● RECORDS FOR THE EXERCISE
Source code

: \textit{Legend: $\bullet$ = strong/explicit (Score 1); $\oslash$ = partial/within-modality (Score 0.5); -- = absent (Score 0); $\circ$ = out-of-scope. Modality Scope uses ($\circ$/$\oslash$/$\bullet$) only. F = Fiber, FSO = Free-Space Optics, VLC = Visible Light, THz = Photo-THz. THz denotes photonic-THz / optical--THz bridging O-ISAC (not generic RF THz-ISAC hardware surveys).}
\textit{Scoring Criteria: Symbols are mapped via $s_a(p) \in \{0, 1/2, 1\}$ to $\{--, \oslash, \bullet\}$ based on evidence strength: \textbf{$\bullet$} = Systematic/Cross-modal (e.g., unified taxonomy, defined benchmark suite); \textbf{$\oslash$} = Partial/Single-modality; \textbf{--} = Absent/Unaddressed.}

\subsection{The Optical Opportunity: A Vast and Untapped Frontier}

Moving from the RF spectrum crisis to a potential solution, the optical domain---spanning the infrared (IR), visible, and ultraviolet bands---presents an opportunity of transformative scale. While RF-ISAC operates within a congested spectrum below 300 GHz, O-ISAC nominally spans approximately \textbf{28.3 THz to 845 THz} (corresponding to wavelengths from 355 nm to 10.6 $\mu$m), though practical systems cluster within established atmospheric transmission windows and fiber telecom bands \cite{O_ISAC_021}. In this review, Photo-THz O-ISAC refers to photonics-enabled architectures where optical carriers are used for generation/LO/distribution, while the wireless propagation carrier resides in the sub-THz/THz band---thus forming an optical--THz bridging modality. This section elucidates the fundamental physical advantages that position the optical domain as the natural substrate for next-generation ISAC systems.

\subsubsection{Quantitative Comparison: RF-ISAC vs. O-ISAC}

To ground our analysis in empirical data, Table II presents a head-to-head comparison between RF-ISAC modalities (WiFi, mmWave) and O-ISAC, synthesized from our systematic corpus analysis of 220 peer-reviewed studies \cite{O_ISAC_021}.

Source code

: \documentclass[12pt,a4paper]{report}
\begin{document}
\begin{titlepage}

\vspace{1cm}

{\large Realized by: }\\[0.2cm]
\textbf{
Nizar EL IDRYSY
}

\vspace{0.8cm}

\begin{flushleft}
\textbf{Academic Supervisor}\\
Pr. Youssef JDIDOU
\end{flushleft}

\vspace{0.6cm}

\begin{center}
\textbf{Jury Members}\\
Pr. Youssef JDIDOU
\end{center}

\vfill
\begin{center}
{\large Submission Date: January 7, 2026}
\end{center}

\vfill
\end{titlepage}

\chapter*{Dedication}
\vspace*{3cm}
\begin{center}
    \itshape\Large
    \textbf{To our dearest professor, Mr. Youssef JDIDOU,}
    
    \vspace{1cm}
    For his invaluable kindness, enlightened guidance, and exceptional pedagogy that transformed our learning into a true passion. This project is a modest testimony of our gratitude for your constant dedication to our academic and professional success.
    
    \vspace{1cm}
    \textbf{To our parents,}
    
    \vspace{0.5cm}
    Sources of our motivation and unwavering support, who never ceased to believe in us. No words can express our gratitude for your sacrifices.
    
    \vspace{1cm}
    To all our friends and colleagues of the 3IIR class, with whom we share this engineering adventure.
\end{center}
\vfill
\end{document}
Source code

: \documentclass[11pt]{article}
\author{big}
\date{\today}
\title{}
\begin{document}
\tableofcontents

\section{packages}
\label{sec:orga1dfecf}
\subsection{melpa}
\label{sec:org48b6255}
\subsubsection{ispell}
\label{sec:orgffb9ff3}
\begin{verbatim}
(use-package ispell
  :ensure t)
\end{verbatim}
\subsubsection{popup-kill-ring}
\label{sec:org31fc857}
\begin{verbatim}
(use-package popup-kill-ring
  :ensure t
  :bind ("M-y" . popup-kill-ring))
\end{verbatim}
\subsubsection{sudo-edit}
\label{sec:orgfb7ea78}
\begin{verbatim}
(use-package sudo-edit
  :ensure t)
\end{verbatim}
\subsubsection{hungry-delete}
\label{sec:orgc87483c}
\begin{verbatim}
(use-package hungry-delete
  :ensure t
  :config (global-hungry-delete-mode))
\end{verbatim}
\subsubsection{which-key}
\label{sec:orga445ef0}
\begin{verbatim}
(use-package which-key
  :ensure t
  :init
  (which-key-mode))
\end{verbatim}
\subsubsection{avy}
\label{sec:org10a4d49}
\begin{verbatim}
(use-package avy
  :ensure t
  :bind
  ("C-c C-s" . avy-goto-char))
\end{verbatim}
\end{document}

● WHAT IS EXPECTED
For the records above, count the lines holding the word "from" and give only that number.

● ANSWER FOR THE TASK
2